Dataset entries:
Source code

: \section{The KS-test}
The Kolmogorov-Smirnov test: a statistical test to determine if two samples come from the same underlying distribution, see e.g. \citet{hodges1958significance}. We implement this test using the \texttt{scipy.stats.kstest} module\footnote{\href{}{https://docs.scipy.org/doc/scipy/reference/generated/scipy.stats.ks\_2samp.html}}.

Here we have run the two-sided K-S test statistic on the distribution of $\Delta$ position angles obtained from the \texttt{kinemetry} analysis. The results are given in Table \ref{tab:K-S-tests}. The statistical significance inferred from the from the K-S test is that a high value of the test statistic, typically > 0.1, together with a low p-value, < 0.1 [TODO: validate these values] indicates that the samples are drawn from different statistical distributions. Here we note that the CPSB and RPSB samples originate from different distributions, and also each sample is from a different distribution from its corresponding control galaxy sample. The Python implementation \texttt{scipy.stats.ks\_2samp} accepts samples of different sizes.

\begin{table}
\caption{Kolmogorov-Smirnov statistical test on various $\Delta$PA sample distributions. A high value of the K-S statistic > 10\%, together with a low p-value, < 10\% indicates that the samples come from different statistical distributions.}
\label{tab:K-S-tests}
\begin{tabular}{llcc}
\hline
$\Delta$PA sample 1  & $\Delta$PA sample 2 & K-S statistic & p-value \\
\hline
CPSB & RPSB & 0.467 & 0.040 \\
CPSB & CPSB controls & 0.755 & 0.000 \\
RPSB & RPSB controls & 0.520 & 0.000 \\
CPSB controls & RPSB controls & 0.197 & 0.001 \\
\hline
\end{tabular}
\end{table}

EXERCISE DIRECTIONS
Return the lines above that include the string "high".

SOLUTION TO THIS PROBLEM
Here we have run the two-sided K-S test statistic on the distribution of $\Delta$ position angles obtained from the \texttt{kinemetry} analysis. The results are given in Table \ref{tab:K-S-tests}. The statistical significance inferred from the from the K-S test is that a high value of the test statistic, typically > 0.1, together with a low p-value, < 0.1 [TODO: validate these values] indicates that the samples are drawn from different statistical distributions. Here we note that the CPSB and RPSB samples originate from different distributions, and also each sample is from a different distribution from its corresponding control galaxy sample. The Python implementation \texttt{scipy.stats.ks\_2samp} accepts samples of different sizes.
\caption{Kolmogorov-Smirnov statistical test on various $\Delta$PA sample distributions. A high value of the K-S statistic > 10\%, together with a low p-value, < 10\% indicates that the samples come from different statistical distributions.}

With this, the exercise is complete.